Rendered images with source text

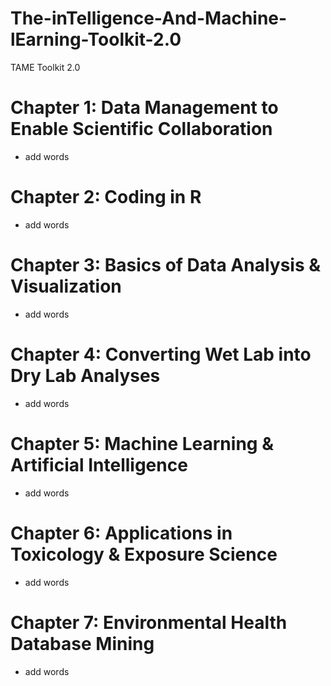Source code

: # The-inTelligence-And-Machine-lEarning-Toolkit-2.0
TAME Toolkit 2.0

# Chapter 1: Data Management to Enable Scientific Collaboration
- add words

# Chapter 2: Coding in R
- add words

# Chapter 3: Basics of Data Analysis & Visualization
- add words

# Chapter 4: Converting Wet Lab into Dry Lab Analyses
- add words

# Chapter 5: Machine Learning & Artificial Intelligence
- add words

# Chapter 6: Applications in Toxicology & Exposure Science
- add words

# Chapter 7: Environmental Health Database Mining
- add words
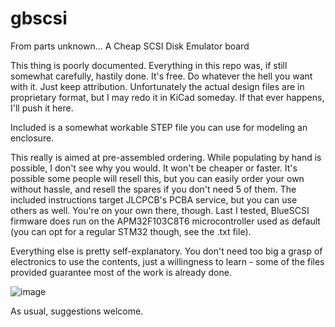 # gbscsi
From parts unknown... A Cheap SCSI Disk Emulator board

This thing is poorly documented. Everything in this repo was, if still somewhat carefully, hastily done.
It's free. Do whatever the hell you want with it. Just keep attribution.
Unfortunately the actual design files are in proprietary format, but I may redo it in KiCad someday.
If that ever happens, I'll push it here.

Included is a somewhat workable STEP file you can use for modeling an enclosure.

This really is aimed at pre-assembled ordering. While populating by hand is possible, I don't see why you would. It won't be cheaper
or faster. It's possible some people will resell this, but you can easily order your own without hassle, and resell the spares if you don't need 5 of them.
The included instructions target JLCPCB's PCBA service, but you can use others as well. You're on your own there, though.
Last I tested, BlueSCSI firmware does run on the APM32F103C8T6 microcontroller used as default (you can opt for a regular STM32 though, see the .txt file).

Everything else is pretty self-explanatory. You don't need too big a grasp of electronics to use the contents, just
a willingness to learn - some of the files provided guarantee most of the work is already done.

![image](https://user-images.githubusercontent.com/24400566/186554213-0b1e5d74-8df3-4cb5-a4b8-6f6f7c0e0e3d.png)

As usual, suggestions welcome.
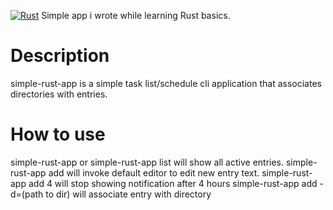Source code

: [![Rust](https://github.com/0djentd/simple-rust-app/actions/workflows/rust.yml/badge.svg)](https://github.com/0djentd/simple-rust-app/actions/workflows/rust.yml)
Simple app i wrote while learning Rust basics.

# Description #
simple-rust-app is a simple task list/schedule cli application that
associates directories with entries.

# How to use #
simple-rust-app or simple-rust-app list will show all active entries.
simple-rust-app add will invoke default editor to edit new entry text.
simple-rust-app add 4 will stop showing notification after 4 hours
simple-rust-app add -d=(path to dir) will associate entry with directory

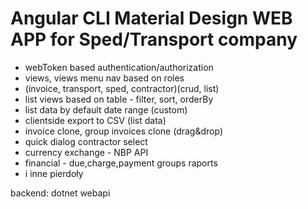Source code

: # Angular CLI Material Design WEB APP for Sped/Transport company

- webToken based authentication/authorization
- views, views menu nav based on roles
- (invoice, transport, sped, contractor)(crud, list)
- list views based on table - filter, sort, orderBy
- list data by default date range (custom)
- clientside export to CSV (list data)
- invoice clone, group invoices clone (drag&drop)
- quick dialog contractor select
- currency exchange - NBP API
- financial - due,charge,payment groups raports
- i inne pierdoły


backend: dotnet webapi
 




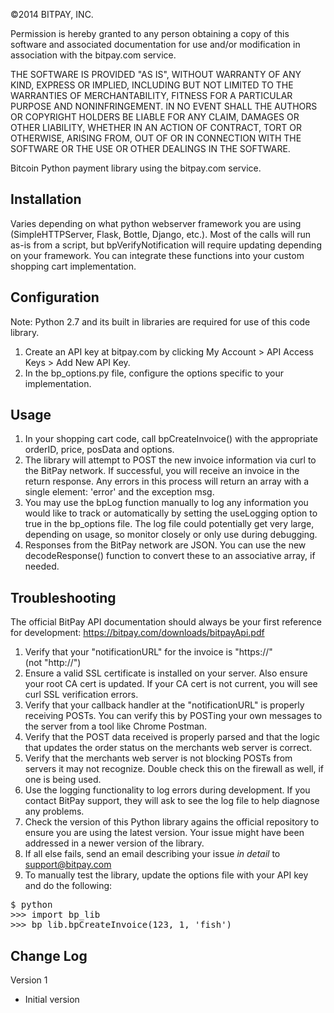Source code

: ©2014 BITPAY, INC.

Permission is hereby granted to any person obtaining a copy of this software
and associated documentation for use and/or modification in association with
the bitpay.com service.

THE SOFTWARE IS PROVIDED "AS IS", WITHOUT WARRANTY OF ANY KIND, EXPRESS OR
IMPLIED, INCLUDING BUT NOT LIMITED TO THE WARRANTIES OF MERCHANTABILITY,
FITNESS FOR A PARTICULAR PURPOSE AND NONINFRINGEMENT. IN NO EVENT SHALL THE
AUTHORS OR COPYRIGHT HOLDERS BE LIABLE FOR ANY CLAIM, DAMAGES OR OTHER
LIABILITY, WHETHER IN AN ACTION OF CONTRACT, TORT OR OTHERWISE, ARISING FROM,
OUT OF OR IN CONNECTION WITH THE SOFTWARE OR THE USE OR OTHER DEALINGS IN
THE SOFTWARE.


Bitcoin Python payment library using the bitpay.com service.


Installation
------------
Varies depending on what python webserver framework you are using (SimpleHTTPServer, Flask, Bottle, Django, etc.).
Most of the calls will run as-is from a script, but bpVerifyNotification will require updating depending on your framework.
You can integrate these functions into your custom shopping cart implementation.


Configuration
-------------
Note: Python 2.7 and its built in libraries are required for use of this code library.

1. Create an API key at bitpay.com by clicking My Account > API Access Keys > Add New API Key.
2. In the bp_options.py file, configure the options specific to your implementation.


Usage
-----
1. In your shopping cart code, call bpCreateInvoice() with the appropriate orderID, price,
   posData and options.
2. The library will attempt to POST the new invoice information via curl to the BitPay
   network.  If successful, you will receive an invoice in the return response.  Any errors
   in this process will return an array with a single element: 'error' and the exception msg.
3. You may use the bpLog function manually to log any information you would like to track or
   automatically by setting the useLogging option to true in the bp_options file.  The log file
   could potentially get very large, depending on usage, so monitor closely or only use
   during debugging.
4. Responses from the BitPay network are JSON. You can use the new decodeResponse() function to
   convert these to an associative array, if needed.


Troubleshooting
---------------
The official BitPay API documentation should always be your first reference for development:
https://bitpay.com/downloads/bitpayApi.pdf

1. Verify that your "notificationURL" for the invoice is "https://" (not "http://")
2. Ensure a valid SSL certificate is installed on your server. Also ensure your root CA cert is
   updated. If your CA cert is not current, you will see curl SSL verification errors.
3. Verify that your callback handler at the "notificationURL" is properly receiving POSTs. You
   can verify this by POSTing your own messages to the server from a tool like Chrome Postman.
4. Verify that the POST data received is properly parsed and that the logic that updates the
   order status on the merchants web server is correct.
5. Verify that the merchants web server is not blocking POSTs from servers it may not
   recognize. Double check this on the firewall as well, if one is being used.
6. Use the logging functionality to log errors during development. If you contact BitPay support,
   they will ask to see the log file to help diagnose any problems.
7. Check the version of this Python library agains the official repository to ensure you are using
   the latest version. Your issue might have been addressed in a newer version of the library.
8. If all else fails, send an email describing your issue *in detail* to support@bitpay.com
9. To manually test the library, update the options file with your API key and do the following:
<pre>
$ python
>>> import bp_lib
>>> bp_lib.bpCreateInvoice(123, 1, 'fish')
</pre>


Change Log
----------
Version 1
  - Initial version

▶ **WHAT YOU SHOULD DO**:
In the entries above, please find the line with "This thing is" and the line with "The included instructions", then write out exactly those two lines and every line between them, and nothing more.

▶ **ANSWER TO THIS TASK**:
This thing is poorly documented. Everything in this repo was, if still somewhat carefully, hastily done.
It's free. Do whatever the hell you want with it. Just keep attribution.
Unfortunately the actual design files are in proprietary format, but I may redo it in KiCad someday.
If that ever happens, I'll push it here.

Included is a somewhat workable STEP file you can use for modeling an enclosure.

This really is aimed at pre-assembled ordering. While populating by hand is possible, I don't see why you would. It won't be cheaper
or faster. It's possible some people will resell this, but you can easily order your own without hassle, and resell the spares if you don't need 5 of them.
The included instructions target JLCPCB's PCBA service, but you can use others as well. You're on your own there, though.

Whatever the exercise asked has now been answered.